Marsa Battery (Batterija tal-Marsa) was an artillery battery in Marsa, Malta, built by Maltese insurgents during the French blockade of 1798–1800. It was part of a chain of batteries, redoubts and entrenchments encircling the French positions in Marsamxett and the Grand Harbour.

The battery was built at the bottom of Jesuit Hill, close to the shoreline. Jesuit Hill Battery was located nearby on higher ground. The battery was small, and consisted of a small masonry parapet with three embrasures, a hardstone gun platform, a sentry room on the left, and a flanking rubble wall on the right. A magazine was also built to the rear of the battery. Marsa Battery was designed by Salvatore Camilleri from Valletta.

Like the other French blockade fortifications, Marsa Battery was dismantled, possibly sometime after 1814. No traces of the battery can be seen today, and the area is now heavily industrialized. The site of the battery is now occupied by the Marsa Power Station.
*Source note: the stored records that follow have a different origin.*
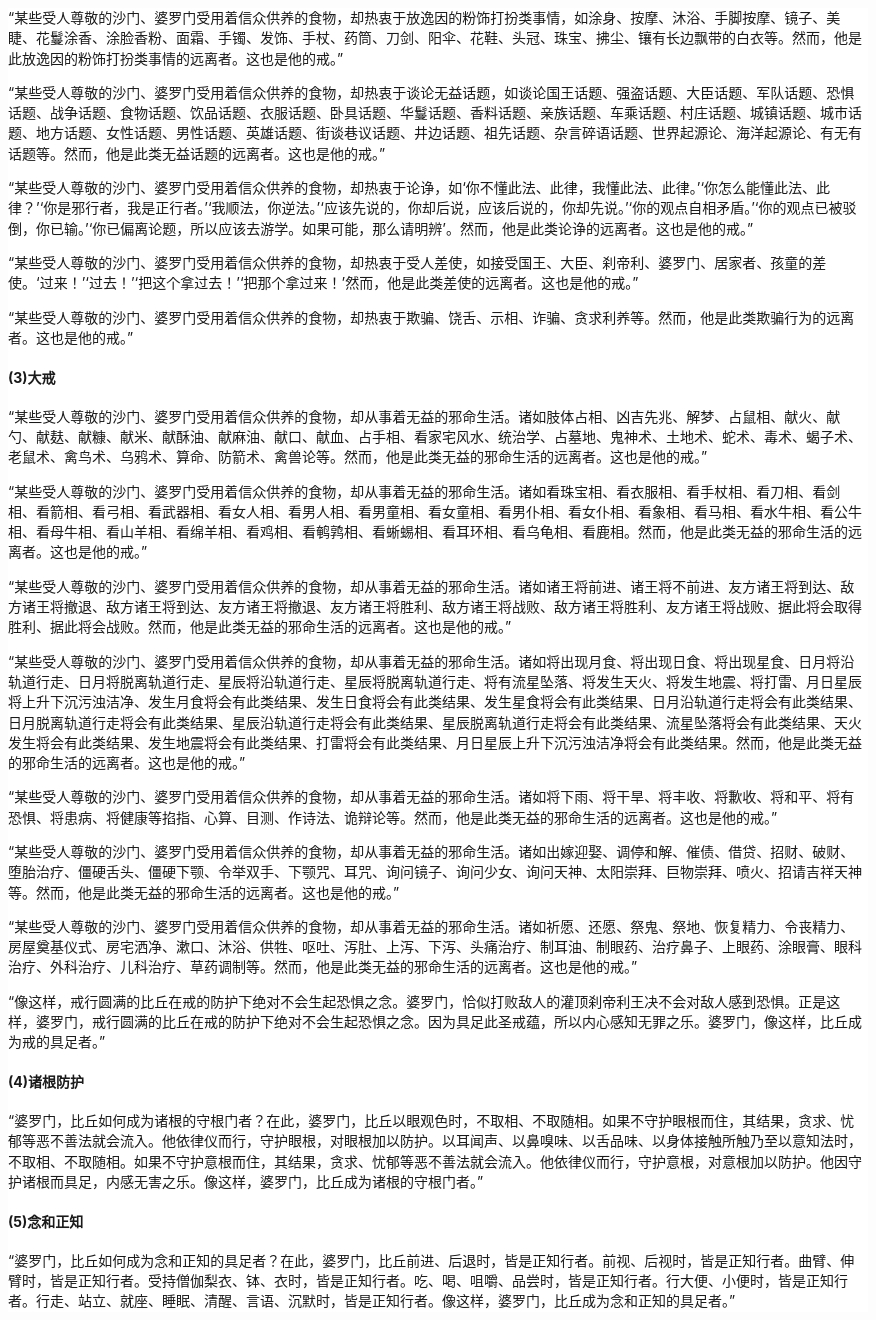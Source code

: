 “某些受人尊敬的沙门、婆罗门受用着信众供养的食物，却热衷于放逸因的粉饰打扮类事情，如涂身、按摩、沐浴、手脚按摩、镜子、美睫、花鬘涂香、涂脸香粉、面霜、手镯、发饰、手杖、药筒、刀剑、阳伞、花鞋、头冠、珠宝、拂尘、镶有长边飘带的白衣等。然而，他是此放逸因的粉饰打扮类事情的远离者。这也是他的戒。”

“某些受人尊敬的沙门、婆罗门受用着信众供养的食物，却热衷于谈论无益话题，如谈论国王话题、强盗话题、大臣话题、军队话题、恐惧话题、战争话题、食物话题、饮品话题、衣服话题、卧具话题、华鬘话题、香料话题、亲族话题、车乘话题、村庄话题、城镇话题、城市话题、地方话题、女性话题、男性话题、英雄话题、街谈巷议话题、井边话题、祖先话题、杂言碎语话题、世界起源论、海洋起源论、有无有话题等。然而，他是此类无益话题的远离者。这也是他的戒。”

“某些受人尊敬的沙门、婆罗门受用着信众供养的食物，却热衷于论诤，如‘你不懂此法、此律，我懂此法、此律。’‘你怎么能懂此法、此律？’‘你是邪行者，我是正行者。’‘我顺法，你逆法。’‘应该先说的，你却后说，应该后说的，你却先说。’‘你的观点自相矛盾。’‘你的观点已被驳倒，你已输。’‘你已偏离论题，所以应该去游学。如果可能，那么请明辨’。然而，他是此类论诤的远离者。这也是他的戒。”

“某些受人尊敬的沙门、婆罗门受用着信众供养的食物，却热衷于受人差使，如接受国王、大臣、刹帝利、婆罗门、居家者、孩童的差使。‘过来！’‘过去！’‘把这个拿过去！’‘把那个拿过来！’然而，他是此类差使的远离者。这也是他的戒。”

“某些受人尊敬的沙门、婆罗门受用着信众供养的食物，却热衷于欺骗、饶舌、示相、诈骗、贪求利养等。然而，他是此类欺骗行为的远离者。这也是他的戒。”



#### (3)大戒

“某些受人尊敬的沙门、婆罗门受用着信众供养的食物，却从事着无益的邪命生活。诸如肢体占相、凶吉先兆、解梦、占鼠相、献火、献勺、献麸、献糠、献米、献酥油、献麻油、献口、献血、占手相、看家宅风水、统治学、占墓地、鬼神术、土地术、蛇术、毒术、蝎子术、老鼠术、禽鸟术、乌鸦术、算命、防箭术、禽兽论等。然而，他是此类无益的邪命生活的远离者。这也是他的戒。”

“某些受人尊敬的沙门、婆罗门受用着信众供养的食物，却从事着无益的邪命生活。诸如看珠宝相、看衣服相、看手杖相、看刀相、看剑相、看箭相、看弓相、看武器相、看女人相、看男人相、看男童相、看女童相、看男仆相、看女仆相、看象相、看马相、看水牛相、看公牛相、看母牛相、看山羊相、看绵羊相、看鸡相、看鹌鹑相、看蜥蜴相、看耳环相、看乌龟相、看鹿相。然而，他是此类无益的邪命生活的远离者。这也是他的戒。”

“某些受人尊敬的沙门、婆罗门受用着信众供养的食物，却从事着无益的邪命生活。诸如诸王将前进、诸王将不前进、友方诸王将到达、敌方诸王将撤退、敌方诸王将到达、友方诸王将撤退、友方诸王将胜利、敌方诸王将战败、敌方诸王将胜利、友方诸王将战败、据此将会取得胜利、据此将会战败。然而，他是此类无益的邪命生活的远离者。这也是他的戒。”

“某些受人尊敬的沙门、婆罗门受用着信众供养的食物，却从事着无益的邪命生活。诸如将出现月食、将出现日食、将出现星食、日月将沿轨道行走、日月将脱离轨道行走、星辰将沿轨道行走、星辰将脱离轨道行走、将有流星坠落、将发生天火、将发生地震、将打雷、月日星辰将上升下沉污浊洁净、发生月食将会有此类结果、发生日食将会有此类结果、发生星食将会有此类结果、日月沿轨道行走将会有此类结果、日月脱离轨道行走将会有此类结果、星辰沿轨道行走将会有此类结果、星辰脱离轨道行走将会有此类结果、流星坠落将会有此类结果、天火发生将会有此类结果、发生地震将会有此类结果、打雷将会有此类结果、月日星辰上升下沉污浊洁净将会有此类结果。然而，他是此类无益的邪命生活的远离者。这也是他的戒。”

“某些受人尊敬的沙门、婆罗门受用着信众供养的食物，却从事着无益的邪命生活。诸如将下雨、将干旱、将丰收、将歉收、将和平、将有恐惧、将患病、将健康等掐指、心算、目测、作诗法、诡辩论等。然而，他是此类无益的邪命生活的远离者。这也是他的戒。”

“某些受人尊敬的沙门、婆罗门受用着信众供养的食物，却从事着无益的邪命生活。诸如出嫁迎娶、调停和解、催债、借贷、招财、破财、堕胎治疗、僵硬舌头、僵硬下颚、令举双手、下颚咒、耳咒、询问镜子、询问少女、询问天神、太阳崇拜、巨物崇拜、喷火、招请吉祥天神等。然而，他是此类无益的邪命生活的远离者。这也是他的戒。”

“某些受人尊敬的沙门、婆罗门受用着信众供养的食物，却从事着无益的邪命生活。诸如祈愿、还愿、祭鬼、祭地、恢复精力、令丧精力、房屋奠基仪式、房宅洒净、漱口、沐浴、供牲、呕吐、泻肚、上泻、下泻、头痛治疗、制耳油、制眼药、治疗鼻子、上眼药、涂眼膏、眼科治疗、外科治疗、儿科治疗、草药调制等。然而，他是此类无益的邪命生活的远离者。这也是他的戒。”

“像这样，戒行圆满的比丘在戒的防护下绝对不会生起恐惧之念。婆罗门，恰似打败敌人的灌顶刹帝利王决不会对敌人感到恐惧。正是这样，婆罗门，戒行圆满的比丘在戒的防护下绝对不会生起恐惧之念。因为具足此圣戒蕴，所以内心感知无罪之乐。婆罗门，像这样，比丘成为戒的具足者。”



#### (4)诸根防护

“婆罗门，比丘如何成为诸根的守根门者？在此，婆罗门，比丘以眼观色时，不取相、不取随相。如果不守护眼根而住，其结果，贪求、忧郁等恶不善法就会流入。他依律仪而行，守护眼根，对眼根加以防护。以耳闻声、以鼻嗅味、以舌品味、以身体接触所触乃至以意知法时，不取相、不取随相。如果不守护意根而住，其结果，贪求、忧郁等恶不善法就会流入。他依律仪而行，守护意根，对意根加以防护。他因守护诸根而具足，内感无害之乐。像这样，婆罗门，比丘成为诸根的守根门者。”



#### (5)念和正知

“婆罗门，比丘如何成为念和正知的具足者？在此，婆罗门，比丘前进、后退时，皆是正知行者。前视、后视时，皆是正知行者。曲臂、伸臂时，皆是正知行者。受持僧伽梨衣、钵、衣时，皆是正知行者。吃、喝、咀嚼、品尝时，皆是正知行者。行大便、小便时，皆是正知行者。行走、站立、就座、睡眠、清醒、言语、沉默时，皆是正知行者。像这样，婆罗门，比丘成为念和正知的具足者。”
Apart from the Battery on the hill, the insurgents built another smaller battery close to the seashore which was also demolished after the blockade. During the British period a battery, known as Ta' Cejlu Battery, was built for its eventual use in WWII - which no longer exits today. The battery was a typical anti-aircraft warfare battery, one of a series of batteries built around Malta. The latter was located at the top of the Jesuit's Hill, a strategic position in the Grand Harbour.